We only had a week to experience Vietnam and I can safely say it left me wanting to see more of this diverse, chaotic and welcoming country. Still, one week was all we had, so we planned an itinerary to include a mixture of culture, top tourist hits, and a touch of relaxation.

Starting in Hanoi, we had 24 hours to discover what the capital had to offer: street life, great food, historical sites and sights, puppet shows and propaganda- you can read about all of that and find out if I was brave enough to try the street food in my 24 hours in Hanoi blog post.

From Hanoi we followed the well-trodden tourist path to Halong Bay for an overnight cruise. There are various options available from a whole host of companies, including day-only trips, but we opted for a two-day-one-night package with Glory Legend Cruises. From embarking the boat at lunch time, to disembarking the following morning, we were treated to four excellent meals on board, and activities that included kayaking in a hidden lagoon, swimming off a sandy beach, sundown cocktails and a vietnamese spring roll cooking class, squid fishing after dark and morning Tai Chi (I’ll admit, I opted out of the 6am wake up call for that one) – all against the dramatic backdrop of beautiful Halong Bay. Don’t expect exclusivity: the bays we anchored in were all full of similar boats and the activity areas were teeming with tourists.

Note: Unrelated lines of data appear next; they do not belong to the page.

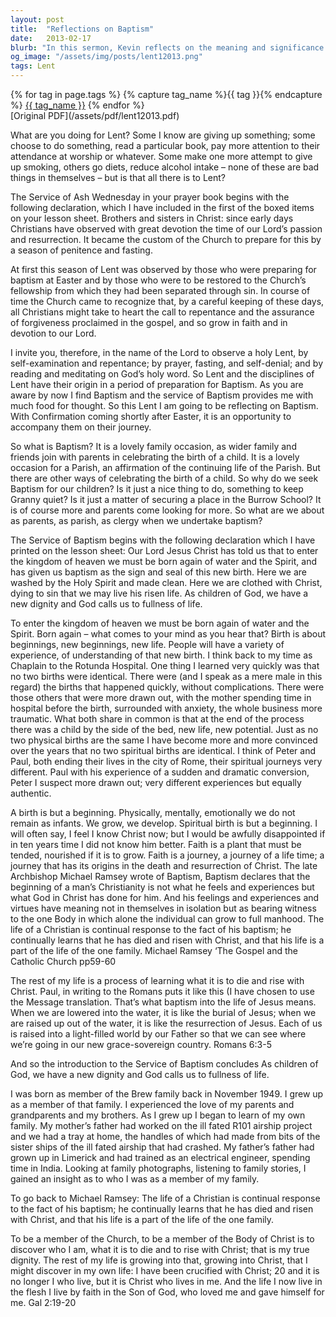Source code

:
 ```yaml
---
layout: post
title:  "Reflections on Baptism"
date:   2013-02-17
blurb: "In this sermon, Kevin reflects on the meaning and significance of baptism. He explores the concept of spiritual birth and growth, emphasizing that faith is a journey that must be nurtured and developed. Kevin also discusses the importance of understanding our identity as members of the Body of Christ and the continual learning process involved in living a Christian life."
og_image: "/assets/img/posts/lent12013.png"
tags: Lent
---    
```

<div class="tag-pills">
  {% for tag in page.tags %}
    {% capture tag_name %}{{ tag }}{% endcapture %}
    <a href="{{ site.baseurl }}/tag/{{ tag_name }}" class="tag-pill">{{ tag_name }}</a>
  {% endfor %}
</div>
[Original PDF](/assets/pdf/lent12013.pdf)

What are you doing for Lent? Some I know are giving up something; some choose to do something, read a particular book, pay more attention to their attendance at worship or whatever. Some make one more attempt to give up smoking, others go diets, reduce alcohol intake – none of these are bad things in themselves – but is that all there is to Lent?

The Service of Ash Wednesday in your prayer book begins with the following declaration, which I have included in the first of the boxed items on your lesson sheet. Brothers and sisters in Christ: since early days Christians have observed with great devotion the time of our Lord’s passion and resurrection. It became the custom of the Church to prepare for this by a season of penitence and fasting.

At first this season of Lent was observed by those who were preparing for baptism at Easter and by those who were to be restored to the Church’s fellowship from which they had been separated through sin. In course of time the Church came to recognize that, by a careful keeping of these days, all Christians might take to heart the call to repentance and the assurance of forgiveness proclaimed in the gospel, and so grow in faith and in devotion to our Lord.

I invite you, therefore, in the name of the Lord to observe a holy Lent, by self-examination and repentance; by prayer, fasting, and self-denial; and by reading and meditating on God’s holy word. So Lent and the disciplines of Lent have their origin in a period of preparation for Baptism. As you are aware by now I find Baptism and the service of Baptism provides me with much food for thought. So this Lent I am going to be reflecting on Baptism. With Confirmation coming shortly after Easter, it is an opportunity to accompany them on their journey.

So what is Baptism? It is a lovely family occasion, as wider family and friends join with parents in celebrating the birth of a child. It is a lovely occasion for a Parish, an affirmation of the continuing life of the Parish. But there are other ways of celebrating the birth of a child. So why do we seek Baptism for our children? Is it just a nice thing to do, something to keep Granny quiet? Is it just a matter of securing a place in the Burrow School? It is of course more and parents come looking for more. So what are we about as parents, as parish, as clergy when we undertake baptism?

The Service of Baptism begins with the following declaration which I have printed on the lesson sheet: Our Lord Jesus Christ has told us that to enter the kingdom of heaven we must be born again of water and the Spirit, and has given us baptism as the sign and seal of this new birth. Here we are washed by the Holy Spirit and made clean. Here we are clothed with Christ, dying to sin that we may live his risen life. As children of God, we have a new dignity and God calls us to fullness of life.

To enter the kingdom of heaven we must be born again of water and the Spirit. Born again – what comes to your mind as you hear that? Birth is about beginnings, new beginnings, new life. People will have a variety of experience, of understanding of that new birth. I think back to my time as Chaplain to the Rotunda Hospital. One thing I learned very quickly was that no two births were identical. There were (and I speak as a mere male in this regard) the births that happened quickly, without complications. There were those others that were more drawn out, with the mother spending time in hospital before the birth, surrounded with anxiety, the whole business more traumatic. What both share in common is that at the end of the process there was a child by the side of the bed, new life, new potential. Just as no two physical births are the same I have become more and more convinced over the years that no two spiritual births are identical. I think of Peter and Paul, both ending their lives in the city of Rome, their spiritual journeys very different. Paul with his experience of a sudden and dramatic conversion, Peter I suspect more drawn out; very different experiences but equally authentic.

A birth is but a beginning. Physically, mentally, emotionally we do not remain as infants. We grow, we develop. Spiritual birth is but a beginning. I will often say, I feel I know Christ now; but I would be awfully disappointed if in ten years time I did not know him better. Faith is a plant that must be tended, nourished if it is to grow. Faith is a journey, a journey of a life time; a journey that has its origins in the death and resurrection of Christ. The late Archbishop Michael Ramsey wrote of Baptism, Baptism declares that the beginning of a man’s Christianity is not what he feels and experiences but what God in Christ has done for him. And his feelings and experiences and virtues have meaning not in themselves in isolation but as bearing witness to the one Body in which alone the individual can grow to full manhood. The life of a Christian is continual response to the fact of his baptism; he continually learns that he has died and risen with Christ, and that his life is a part of the life of the one family. Michael Ramsey ‘The Gospel and the Catholic Church pp59-60

The rest of my life is a process of learning what it is to die and rise with Christ. Paul, in writing to the Romans puts it like this (I have chosen to use the Message translation. That’s what baptism into the life of Jesus means. When we are lowered into the water, it is like the burial of Jesus; when we are raised up out of the water, it is like the resurrection of Jesus. Each of us is raised into a light-filled world by our Father so that we can see where we’re going in our new grace-sovereign country. Romans 6:3-5

And so the introduction to the Service of Baptism concludes As children of God, we have a new dignity and God calls us to fullness of life.

I was born as member of the Brew family back in November 1949. I grew up as a member of that family. I experienced the love of my parents and grandparents and my brothers. As I grew up I began to learn of my own family. My mother’s father had worked on the ill fated R101 airship project and we had a tray at home, the handles of which had made from bits of the sister ships of the ill fated airship that had crashed. My father’s father had grown up in Limerick and had trained as an electrical engineer, spending time in India. Looking at family photographs, listening to family stories, I gained an insight as to who I was as a member of my family.

To go back to Michael Ramsey: The life of a Christian is continual response to the fact of his baptism; he continually learns that he has died and risen with Christ, and that his life is a part of the life of the one family.

To be a member of the Church, to be a member of the Body of Christ is to discover who I am, what it is to die and to rise with Christ; that is my true dignity. The rest of my life is growing into that, growing into Christ, that I might discover in my own life: I have been crucified with Christ; 20 and it is no longer I who live, but it is Christ who lives in me. And the life I now live in the flesh I live by faith in the Son of God, who loved me and gave himself for me. Gal 2:19-20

For me though, this didn’t detract from the experience, and the boat we chose had few enough guests to feel intimate and elegant.

The Halong Bay trips generally include transfers to and from Hanoi- it’s a 4 hour drive so with a two-day-one-night package you’ll be picked up around 8am and returned to Hanoi by 5pm the next day (although you’ll need to be staying in the Old Quarter if you want to be picked up from your hotel). With time of the essence, we chose to head directly to the airport from Halong Bay, and a private transfer was arranged by the cruise company for a flat rate ($82 – by far the most expensive transfer of the trip, but we didn’t want to take any risks with an early evening flight).

Our next stop was Hội An for a relaxing couple of nights by the beach and a chance for DM to get some diving in. I’m told that travelling by sleeper train is a great way to experience Vietnam if you’re taking in the length of the country from Hanoi to Ho Chi Minh City, with stops available at the popular destinations of Hué, Da Nang and Nha Trang. I used the excuse of our tight schedule to cover for my lack of enthusiasm on that front and we booked a flight.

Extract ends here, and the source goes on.